Collected data:
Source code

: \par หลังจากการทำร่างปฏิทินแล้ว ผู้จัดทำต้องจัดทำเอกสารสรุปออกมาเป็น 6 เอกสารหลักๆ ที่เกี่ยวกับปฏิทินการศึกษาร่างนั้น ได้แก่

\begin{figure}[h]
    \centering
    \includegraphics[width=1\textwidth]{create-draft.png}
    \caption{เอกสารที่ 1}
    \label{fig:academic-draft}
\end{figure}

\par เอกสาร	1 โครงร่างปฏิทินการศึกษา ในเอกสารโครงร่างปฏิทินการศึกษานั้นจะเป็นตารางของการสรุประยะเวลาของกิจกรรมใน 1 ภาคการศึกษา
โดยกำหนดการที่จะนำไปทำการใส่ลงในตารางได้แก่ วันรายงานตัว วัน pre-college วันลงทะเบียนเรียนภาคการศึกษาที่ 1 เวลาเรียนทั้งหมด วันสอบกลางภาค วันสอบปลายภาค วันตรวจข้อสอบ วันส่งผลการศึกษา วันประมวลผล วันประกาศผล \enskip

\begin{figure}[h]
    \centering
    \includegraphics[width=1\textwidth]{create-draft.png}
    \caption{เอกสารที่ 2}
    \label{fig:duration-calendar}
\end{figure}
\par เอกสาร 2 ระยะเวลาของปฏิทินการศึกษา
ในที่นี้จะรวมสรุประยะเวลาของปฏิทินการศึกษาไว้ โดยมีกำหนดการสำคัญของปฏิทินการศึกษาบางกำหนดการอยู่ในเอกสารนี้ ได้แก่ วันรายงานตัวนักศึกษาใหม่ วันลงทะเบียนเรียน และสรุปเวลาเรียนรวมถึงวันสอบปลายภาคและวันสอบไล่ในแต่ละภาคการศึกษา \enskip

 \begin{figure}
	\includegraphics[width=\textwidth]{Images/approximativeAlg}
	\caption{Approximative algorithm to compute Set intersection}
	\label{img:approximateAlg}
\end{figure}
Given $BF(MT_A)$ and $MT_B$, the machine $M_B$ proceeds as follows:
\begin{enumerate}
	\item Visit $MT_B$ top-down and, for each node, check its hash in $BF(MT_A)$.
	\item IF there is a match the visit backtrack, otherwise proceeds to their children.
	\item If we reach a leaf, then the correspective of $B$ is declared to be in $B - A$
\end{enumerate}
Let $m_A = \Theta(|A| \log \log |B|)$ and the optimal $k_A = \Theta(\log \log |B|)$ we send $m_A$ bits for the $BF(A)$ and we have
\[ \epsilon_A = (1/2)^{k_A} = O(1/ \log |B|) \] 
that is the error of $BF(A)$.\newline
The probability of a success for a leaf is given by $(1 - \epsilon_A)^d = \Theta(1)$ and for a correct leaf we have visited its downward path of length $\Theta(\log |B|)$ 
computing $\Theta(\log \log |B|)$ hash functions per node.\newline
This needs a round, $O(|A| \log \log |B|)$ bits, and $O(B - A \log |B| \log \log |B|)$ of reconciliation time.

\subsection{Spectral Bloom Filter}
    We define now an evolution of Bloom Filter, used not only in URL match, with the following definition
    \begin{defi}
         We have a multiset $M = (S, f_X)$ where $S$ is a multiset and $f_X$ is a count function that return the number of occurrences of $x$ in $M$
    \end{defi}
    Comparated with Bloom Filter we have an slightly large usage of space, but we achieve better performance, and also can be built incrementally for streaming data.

- PROBLEM REQUIREMENTS:
All lines carrying the word "that" must be copied from the data above.

- FINISHED TASK:
that is the error of $BF(A)$.\newline
         We have a multiset $M = (S, f_X)$ where $S$ is a multiset and $f_X$ is a count function that return the number of occurrences of $x$ in $M$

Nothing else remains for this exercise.